Wellesley’s Felicity Bortolan used to remove her wedding ring before showering. But that routine is no more after a close call this past Saturday morning during a dump run.
“I’m completely fanatical about where I put stuff and my ring, I always take off and put in the same place when I shower,” she says of the jewelry, which marks 21 years of marriage to her husband Paul. “However there were tissues and other things that were on the counter and these covered my ring. In the sheer hurriedness of getting to the dump I swept the trash off the counter and tied the bag. Paul took it to the dump.”

He came home shortly after the dump drop to pick up Felicity to run an errand. She took a pass, but their son Sean and daughter Olivia were game. Felicity instead gave her mom a call. That’s when she realized she hadn’t put the ring back on.
“I literally dropped the phone to get upstairs, but deep down I knew it wasn’t there,” Felicity says.
Back to the dump
Her next call was to Paul, whose wisely cut the errand run short. The Bortolans mobilized and headed back to the dump for one of their more unusual family outings: Operation Diamonds.

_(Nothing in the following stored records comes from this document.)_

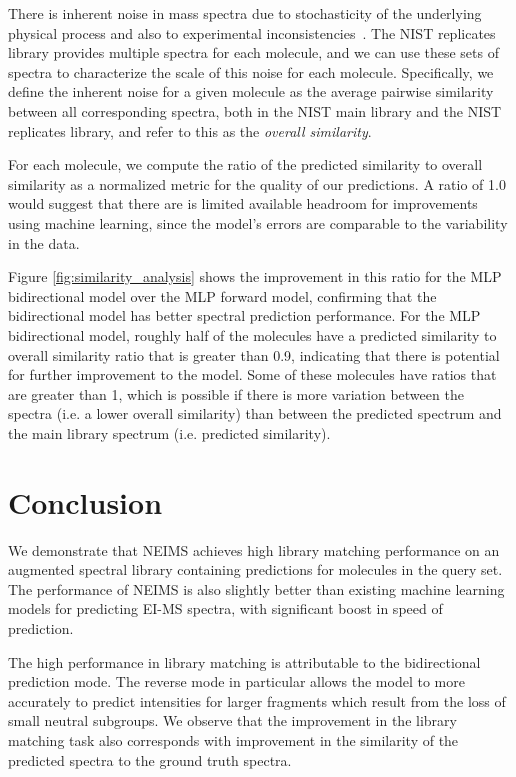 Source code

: \documentclass{article}
\begin{document}
There is inherent noise in mass spectra due to stochasticity of the underlying physical process and also to experimental inconsistencies~\cite{stein2012MassLibReview}. The NIST replicates library provides multiple spectra for each molecule, and we can use these sets of spectra to characterize the scale of this noise for each molecule. Specifically, we define the inherent noise for a given molecule as the average pairwise similarity between all corresponding spectra, both in the NIST main library and the NIST replicates library, and refer to this as the \textit{overall similarity}. 

For each molecule, we compute the ratio of the predicted similarity to overall similarity as a normalized metric for the quality of our predictions. A ratio of 1.0 would suggest that there are is limited available headroom for improvements using machine learning, since the model's errors are comparable to the variability in the data.

Figure \ref{fig:similarity_analysis} shows the improvement in this ratio for the MLP bidirectional model over the MLP forward model, confirming that the bidirectional model has better spectral prediction performance. For the MLP bidirectional model, roughly half of the molecules have a predicted similarity to overall similarity ratio that is greater than 0.9, indicating that there is potential for further improvement to the model. Some of these molecules have ratios that are greater than 1, which is possible if there is more variation between the spectra (i.e. a lower overall similarity) than between the predicted spectrum and the main library spectrum (i.e. predicted similarity).
\section{Conclusion}

We demonstrate that NEIMS achieves high library matching performance on an augmented spectral library containing predictions for molecules in the query set. 
The performance of NEIMS is also slightly better than existing machine learning models for predicting EI-MS spectra, with significant boost in speed of prediction.

The high performance in library matching is attributable to the bidirectional prediction mode. The reverse mode in particular allows the model to more accurately to predict intensities for larger fragments which result from the loss of small neutral subgroups. We observe that the improvement in the library matching task also corresponds with improvement in the similarity of the predicted spectra to the ground truth spectra.
\end{document}
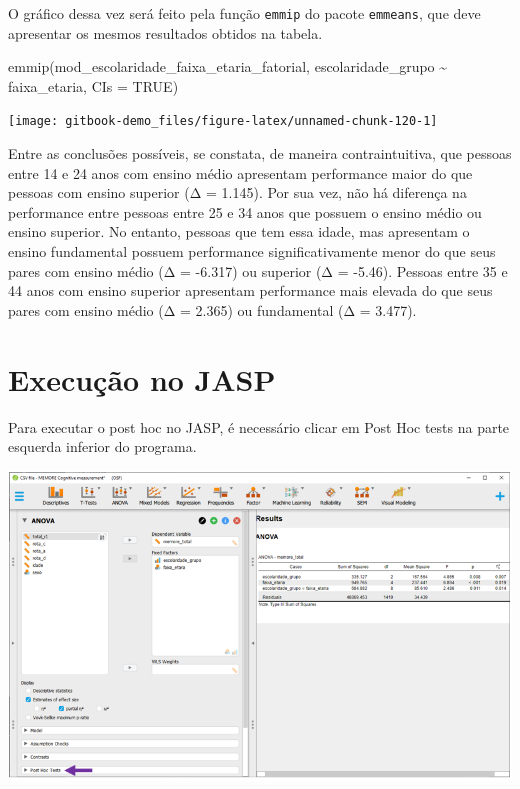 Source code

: \documentclass[
]{book}
\newenvironment{Shaded}{\begin{snugshade}}{\end{snugshade}}
\newcommand{\AttributeTok}[1]{\textcolor[rgb]{0.77,0.63,0.00}{#1}}
\newcommand{\ConstantTok}[1]{\textcolor[rgb]{0.00,0.00,0.00}{#1}}
\newcommand{\FunctionTok}[1]{\textcolor[rgb]{0.00,0.00,0.00}{#1}}
\newcommand{\NormalTok}[1]{#1}
\newcommand{\SpecialCharTok}[1]{\textcolor[rgb]{0.00,0.00,0.00}{#1}}
\begin{document}
O gráfico dessa vez será feito pela função \texttt{emmip} do pacote \texttt{emmeans}, que deve apresentar os mesmos resultados obtidos na tabela.

\begin{Shaded}
\begin{Highlighting}[]
\FunctionTok{emmip}\NormalTok{(mod\_escolaridade\_faixa\_etaria\_fatorial, }
\NormalTok{      escolaridade\_grupo }\SpecialCharTok{\textasciitilde{}}\NormalTok{ faixa\_etaria, }\AttributeTok{CIs =} \ConstantTok{TRUE}\NormalTok{)}
\end{Highlighting}
\end{Shaded}

\begin{center}\texttt{[image: gitbook-demo\_files/figure-latex/unnamed-chunk-120-1]} \end{center}

Entre as conclusões possíveis, se constata, de maneira contraintuitiva, que pessoas entre 14 e 24 anos com ensino médio apresentam performance maior do que pessoas com ensino superior (Δ = 1.145). Por sua vez, não há diferença na performance entre pessoas entre 25 e 34 anos que possuem o ensino médio ou ensino superior. No entanto, pessoas que tem essa idade, mas apresentam o ensino fundamental possuem performance significativamente menor do que seus pares com ensino médio (Δ = -6.317) ou superior (Δ = -5.46). Pessoas entre 35 e 44 anos com ensino superior apresentam performance mais elevada do que seus pares com ensino médio (Δ = 2.365) ou fundamental (Δ = 3.477).

\hypertarget{execuuxe7uxe3o-no-jasp-11}{%
\section{Execução no JASP}\label{execuuxe7uxe3o-no-jasp-11}}

Para executar o post hoc no JASP, é necessário clicar em Post Hoc tests na parte esquerda inferior do programa.

\includegraphics{./img/cap_anova_fatorial_posthoc.png}
\end{document}
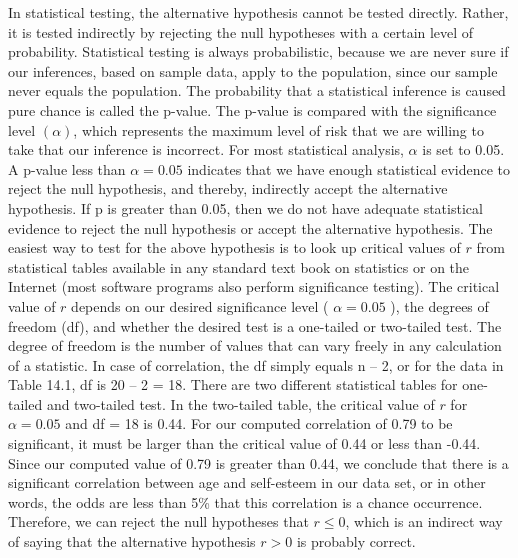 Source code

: In statistical testing, the alternative hypothesis cannot be tested directly. Rather, it is tested indirectly by rejecting the null hypotheses with a certain level of probability. Statistical testing is always probabilistic, because we are never sure if our inferences, based on sample data, apply to the population, since our sample never equals the population. The probability that a statistical inference is caused pure chance is called the p-value. The p-value is compared with the significance level $ ( \alpha ) $, which represents the maximum level of risk that we are willing to take that our inference is incorrect. For most statistical analysis, $ \alpha $ is set to 0.05. A p-value less than $ \alpha = 0.05 $ indicates that we have enough statistical evidence to reject the null hypothesis, and thereby, indirectly accept the alternative hypothesis. If p is greater than 0.05, then we do not have adequate statistical evidence to reject the null hypothesis or accept the alternative hypothesis. The easiest way to test for the above hypothesis is to look up critical values of $ r $ from statistical tables available in any standard text book on statistics or on the Internet (most software programs also perform significance testing). The critical value of $ r $ depends on our desired significance level ( $ \alpha = 0.05 $ ), the degrees of freedom (df), and whether the desired test is a one-tailed or two-tailed test. The degree of freedom is the number of values that can vary freely in any calculation of a statistic. In case of correlation, the df simply equals n – 2, or for the data in Table 14.1, df is 20 – 2 = 18. There are two different statistical tables for one-tailed and two-tailed test. In the two-tailed table, the critical value of $ r $ for $ \alpha = 0.05 $ and df = 18 is 0.44. For our computed correlation of 0.79 to be significant, it must be larger than the critical value of 0.44 or less than -0.44. Since our computed value of 0.79 is greater than 0.44, we conclude that there is a significant correlation between age and self-esteem in our data set, or in other words, the odds are less than 5\% that this correlation is a chance occurrence. Therefore, we can reject the null hypotheses that $ r \leq 0 $, which is an indirect way of saying that the alternative hypothesis $ r > 0 $ is probably correct.

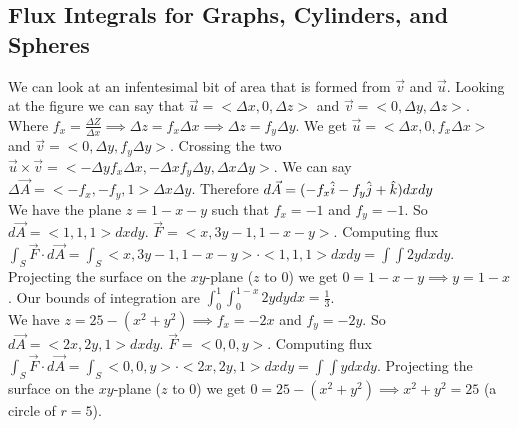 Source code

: \documentclass{article}
\begin{document}
\subsection{Flux Integrals for Graphs, Cylinders, and Spheres}
{}
We can look at an infentesimal bit of area that is formed from $\vec{v}$ and $\vec{u}$.
Looking at the figure we can say that $\vec{u} = <\Delta x, 0, \Delta z>$ and $\vec{v} = <0, \Delta y, \Delta z>$.
Where $f_x = \frac{\Delta Z}{\Delta x} \implies \Delta z = f_x \Delta x \implies \Delta z = f_y \Delta y$.
We get $\vec{u} = <\Delta x, 0, f_x \Delta x>$ and $\vec{v} = <0, \Delta y, f_y \Delta y>$.
Crossing the two $\vec{u} \times \vec{v} = <-\Delta y f_x \Delta x, -\Delta x f_y \Delta y, \Delta x \Delta y>$.
We can say $\Delta \vec{A} = <-f_x,-f_y,1> \Delta x \Delta y$. Therefore $d\vec{A} = (-f_x \hat{i} - f_y \hat{j} + \hat{k}) dx dy$
\sol \\
We have the plane $z = 1-x-y$ such that $f_x = -1$ and $f_y = -1$. So $d\vec{A} = <1,1,1> dx dy$.
$\vec{F} = <x,3y-1,1-x-y>$. Computing flux $\int_S \vec{F} \cdot d\vec{A} = \int_S <x,3y-1,1-x-y>\cdot<1,1,1> dx dy = \int \int 2y dx dy$.
Projecting the surface on the $xy$-plane ($z$ to 0) we get $0=1-x-y \implies y=1-x$.
Our bounds of integration are $\int_0^1 \int_0^{1-x} 2y dy dx = \frac{1}{3}$.
\sol \\
We have $z = 25 - (x^2+y^2) \implies f_x = -2x$ and $f_y = -2y$. So $d\vec{A} = <2x,2y,1> dx dy$.
$\vec{F} = <0,0,y>$. Computing flux $\int_S \vec{F} \cdot d\vec{A} = \int_S <0,0,y>\cdot<2x,2y,1> dx dy = \int \int y dx dy$.
Projecting the surface on the $xy$-plane ($z$ to 0) we get $0=25-(x^2+y^2) \implies x^2+y^2=25$ (a circle of $r = 5$).
\end{document}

“I couldn’t speak, I was very emotional” upon arriving at the RDF, she says. Her son Sean ran off and found the RDF’s Phil Barton. “He came immediately, put up cones and switched the compactor off.”
A truck was organized in minutes to haul the compacted trash to a covered warehouse section behind the RDF office, and the the trash was then dumped out all over the warehouse floor.
“Was it smelly? Yes, a bit. It didn’t bother us. The worst part was the liquid pouring from the truck and the guy warning us that it could be a really grim situation when was dumped. ‘So just prepare yourself, he said!’ But there was no hesitation from anyone to start raking through the bags,” she recalls.
Fortunately, the family had a pretty clear timeline, which gave the RDF staff a sense of where the bag might be based on the number of times the compactor had been switched on. They also knew that the bag had a red tie. “So swiftly those got pulled from the wreckage,” Felicity says.
Man with a plan
Paul bought the ring in Boston during a business trip/vacation years ago, before his company relocation from South Africa coincidentally landed him back in Boston, and the family settled in Wellesley. As events unfolded, Paul formulated a plan of attack for getting the ring back. Failure was not an option.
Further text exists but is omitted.